I pull out a red pen, open my map and think back on the route I have taken over the last month. From Xian I walked west to Qianling. From a distance, the three mounds of Empress Wu Zetian’s tomb resembled the curves of a reclining woman. At the peak of one mound I had a piss and the wind blew it straight back into my face.
At Baoji I stopped and saw an exhibition of ancient bronze vessels dug up in fields nearby. Outside the museum, a man stood handcuffed to a tree. A woman in an angora sweater struck a match and held it to the cigarette in his mouth.
On the train to Tianshui, the conductor discovered that twenty peasants in our carriage were travelling without tickets. When he went to lunch he asked me to guard the doors. I turned to the most genial-looking man and asked why he could not afford a ticket. He said, ‘I sold five hundred jin of maize to the state this year and made three hundred yuan. But by the time I’d paid the agricultural tax, farmer’s board tax, security tax and the telephone bills, I was seventy yuan in the red.’
‘Why have a telephone if you’re so hard up?’
‘I’ve never touched a telephone in my life.
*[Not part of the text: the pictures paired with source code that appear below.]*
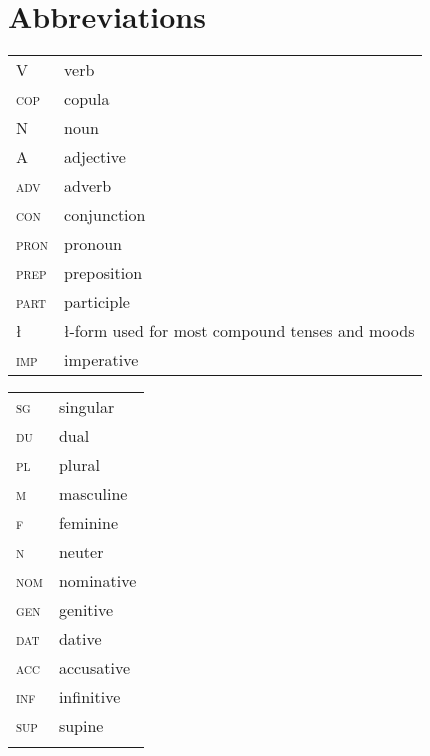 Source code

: \documentclass[output=paper,hidelinks]{langscibook}
\begin{document}
\section*{Abbreviations}
\begin{tabularx}{.45\textwidth}{lQ}
V & verb\\
 \textsc{cop} & copula\\
 N & noun\\
 A & adjective\\
 \textsc{adv} & adverb\\
 \textsc{con} & conjunction\\
 \textsc{pron} & pronoun\\
 \textsc{prep} & preposition\\
 \textsc{part} & participle\\
 ł & ł-form used for most compound tenses and moods\\
 \textsc{imp} & imperative\\
 \end{tabularx}
\begin{tabularx}{.45\textwidth}{lQ}
 \textsc{sg} & singular\\
 \textsc{du} & dual \\
 \textsc{pl} & plural\\
 \textsc{m} & masculine\\
 \textsc{f} & feminine\\
 \textsc{n} & neuter\\
 \textsc{nom} & nominative\\
 \textsc{gen} & genitive\\
 \textsc{dat} & dative\\
 \textsc{acc} & accusative\\
 \textsc{inf} & infinitive\\
 \textsc{sup} & supine\\
 \\
\end{tabularx}

\sloppy\printbibliography[heading=subbibliography,notkeyword=this]
\end{document}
But the village head wanted one in his home so we all had to cough up twenty yuan.’
I calculated his annual earnings would scarcely buy three puffs of opium so I opened the door and let him go.
From Tianshui I hitched a ride to the Maijishan Grottoes. The entrance ticket had a one-yuan supplementary charge for the road construction tax.
On 20 November I reached Lanzhou and stayed with Yao Lu’s friend at the university. The next morning he gave me a thick jumper and I took a bus through the Liupan mountains to Guyuan in Ningxia Province. When Mao Zedong led the communists through those mountains in 1935, on the Long March to escape Guomindang persecution, he wrote: ‘Heaven is high, the clouds are thin/ We watch the wild geese vanish to the south/ If we cannot reach the Great Wall we are not true men/ On my fingers I count the twenty thousand li we have travelled so far. .’ A nice poem, but what purpose did his crusade serve? This region has suffered from famines every year since the 1960s. Families own one pair of trousers between them, and the men who share them nag their wives to get pregnant so they can sell the babies for money.
It snowed all the way to the Xumishan Caves. A small copse of pine trees rose from the bare summit. I bowed to the twenty-metre-high seated buddha, ate some dumplings in the temple restaurant, then hitched a ride north. The road was lined with Hui traders, all wearing their distinctive white caps. Whether they were busy weighing peanuts or arguing with their customers, they would always look up when a truck passed, so I saw a continual stream of faces.